A. Rights of Preferred Stock. The Board is authorized, subject to any limitations prescribed by law, to provide for the issuance of shares of Preferred Stock in series, and by filing a certificate pursuant to the applicable law of the State of Delaware (such certificate being hereinafter referred to as a “Preferred Stock Designation”), to establish from time to time the number of shares to be included in each such series, and to fix the designation, powers, preferences, and rights of the shares of each such series and any qualifications, limitations or restrictions thereof.

 

    B. Vote to Increase or Decrease Authorized Shares.
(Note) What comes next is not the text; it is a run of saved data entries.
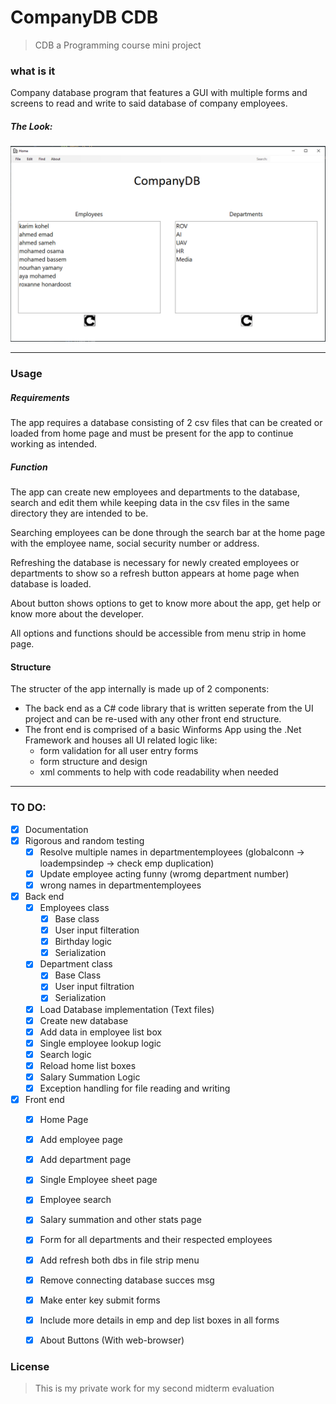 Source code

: # CompanyDB CDB

> CDB a Programming course mini project

### what is it

Company database program that features a GUI with multiple forms and screens to read and write to said database of company employees.

##### The Look:
![Demo picture](https://raw.githubusercontent.com/karimkohel/CompanyDB/main/examplepic.PNG "Demo")

---

### Usage

##### Requirements
The app requires a database consisting of 2 csv files that can be created or loaded from home page and must be present for the app to continue working as intended.

##### Function
The app can create new employees and departments to the database, search and edit them while keeping data in the csv files in the same directory they are intended to be.

Searching employees can be done through the search bar at the home page with the employee name, social security number or address.

Refreshing the database is necessary for newly created employees or departments to show so a refresh button appears at home page when database is loaded.

About button shows options to get to know more about the app, get help or know more about the developer.

All options and functions should be accessible from menu strip in home page.

#### Structure
The structer of the app internally is made up of 2 components:
- The back end as a C# code library that is written seperate from the UI project and can be re-used with any other front end structure.
- The front end is comprised of a basic Winforms App using the .Net Framework and houses all UI related logic like:
    - form validation for all user entry forms
    - form structure and design
    - xml comments to help with code readability when needed


---

###  TO DO:

- [X] Documentation
- [X] Rigorous and random testing
    - [X] Resolve multiple names in departmentemployees (globalconn -> loadempsindep -> check emp duplication)
    - [X] Update employee acting funny (wromg department number)
    - [X] wrong names in departmentemployees
- [x] Back end
    - [X] Employees class
        - [X] Base class
        - [x] User input filteration
        - [x] Birthday logic
        - [X] Serialization
    - [X] Department class
        - [X] Base Class
        - [X] User input filtration
        - [X] Serialization
    - [X] Load Database implementation (Text files)
    - [X] Create new database
    - [X] Add data in employee list box
    - [X] Single employee lookup logic
    - [X] Search logic
    - [X] Reload home list boxes
    - [X] Salary Summation Logic
    - [X] Exception handling for file reading and writing
- [X] Front end
    - [X] Home Page
    - [X] Add employee page
    - [X] Add department page
    - [X] Single Employee sheet page
    - [X] Employee search
    - [X] Salary summation and other stats page
    - [X] Form for all departments and their respected employees
    - [X] Add refresh both dbs in file strip menu
    - [X] Remove connecting database succes msg
    - [X] Make enter key submit forms
    - [X] Include more details in emp and dep list boxes in all forms
    - [X] About Buttons (With web-browser)


### License 
> This is my private work for my second midterm evaluation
The number of authorized shares of Preferred Stock may be increased or decreased (but not below the number of shares thereof then outstanding) by the affirmative vote of the holders of a majority of the voting power of all of the outstanding shares of stock of the Corporation entitled to vote thereon, without a vote of the holders of the Preferred Stock, or of any series thereof, unless a vote of any such holders is required pursuant to the terms of any Preferred Stock Designation, irrespective of the provisions of Section 242(b)(2) of the Delaware General Corporation Law.
     
ARTICLE VII:   The following provisions are inserted for the management of the business and the conduct of the affairs of the Corporation, and for further definition, limitation and regulation of the powers of the Corporation and of its directors and stockholders:
     
    A. The business and affairs of the Corporation shall be managed by or under the direction of the Board. In addition to the powers and authority expressly conferred upon them by statute or by this Certificate or the Bylaws of the Corporation, the directors are hereby empowered to exercise all such powers and do all such acts and things as may be exercised or done by the Corporation.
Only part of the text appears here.